Large hashed file

kcbland · Post by **kcbland** » Fri Jul 07, 2006 10:13 pm

First, if you know the DATA.30 and OVER.30 are going into the 6-8GB size every time it runs, you should create the file manually using mkdbfile and a minimum modulus like 2000000 or something. The files may never grow, the thing to watch is the timestamp on the files. If they're changing, that means that data is being placed somewhere within the DATA file itself, without needing to go into the OVER file.

Second, we don't know if the problem is Oracle or DataStage. If you're hanging an open SELECT for hours, you could be getting into issues on the Oracle side regarding rollback and holding that result set open. Seriously consider spooling to a sequential file, or better yet, using multiple job instances with a ranging query to have multiple spooling processes dumping out the data. Then, concatentate the multiple output files together and then run into the hashed file.
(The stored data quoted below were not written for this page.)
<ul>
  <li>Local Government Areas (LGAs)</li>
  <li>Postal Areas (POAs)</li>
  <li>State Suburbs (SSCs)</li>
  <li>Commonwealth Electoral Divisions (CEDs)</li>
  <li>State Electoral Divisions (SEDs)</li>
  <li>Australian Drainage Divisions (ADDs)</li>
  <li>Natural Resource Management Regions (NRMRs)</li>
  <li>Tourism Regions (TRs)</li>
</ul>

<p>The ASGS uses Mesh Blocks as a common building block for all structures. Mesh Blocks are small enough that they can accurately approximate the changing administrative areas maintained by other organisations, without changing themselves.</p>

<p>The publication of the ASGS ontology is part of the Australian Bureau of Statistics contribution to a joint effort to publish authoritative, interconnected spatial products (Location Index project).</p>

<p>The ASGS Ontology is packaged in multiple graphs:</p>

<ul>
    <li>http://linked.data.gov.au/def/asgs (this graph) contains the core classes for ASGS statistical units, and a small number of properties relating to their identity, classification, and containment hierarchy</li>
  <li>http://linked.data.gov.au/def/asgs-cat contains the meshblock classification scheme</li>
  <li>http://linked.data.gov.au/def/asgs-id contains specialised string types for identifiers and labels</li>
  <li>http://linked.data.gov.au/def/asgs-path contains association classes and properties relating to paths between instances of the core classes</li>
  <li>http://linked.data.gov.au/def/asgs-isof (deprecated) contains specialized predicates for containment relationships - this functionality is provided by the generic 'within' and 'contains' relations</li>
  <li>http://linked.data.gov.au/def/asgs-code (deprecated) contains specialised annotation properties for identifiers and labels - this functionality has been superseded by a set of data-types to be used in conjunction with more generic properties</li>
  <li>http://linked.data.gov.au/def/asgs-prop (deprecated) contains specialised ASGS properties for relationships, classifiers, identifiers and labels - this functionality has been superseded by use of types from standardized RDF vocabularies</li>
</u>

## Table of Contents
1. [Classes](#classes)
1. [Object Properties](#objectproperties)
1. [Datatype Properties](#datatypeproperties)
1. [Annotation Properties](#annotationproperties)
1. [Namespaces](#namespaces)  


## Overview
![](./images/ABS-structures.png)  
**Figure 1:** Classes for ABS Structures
ArndW · Post by **ArndW** » Sat Jul 08, 2006 3:36 am

Pedro,

setting the uvconfig value for 64 bit files to 1 means that any and all files created thereafter are going to be 64bit. This will mean that all of the hundreds of small hashed files that make up your projects and jobs are going to be use the bigger file pointers that are slower. It is generally recommended to not set this flag.

If you only have this one large file you should think about making it a partitioned file. If you can use a simple algorithm on your key to split this file into 10 or perhaps more "groups" you can do 2 things that will speed up your hashed file load and perhaps increase your lookup speed, too:

(a) you can run your hashed file load in parallel with 10 processes each writing directly to the appropriate partfile and

(b) you can avoid having one big physical dynamic file and have 10 small, manageable and more efficient dynamic files all grouped together as one virtual dynamic file.

(c) If your job process allows it, you might structure your lookups to use only the partfiles and perhaps even be able to load those single files to memory for faster throughput.

pramod_au · Post by **pramod_au** » Mon Jul 10, 2006 1:47 am

Hi

How about trying distributed hash file using data segmentation? I hope this will be another work around.

Cheers
Pramod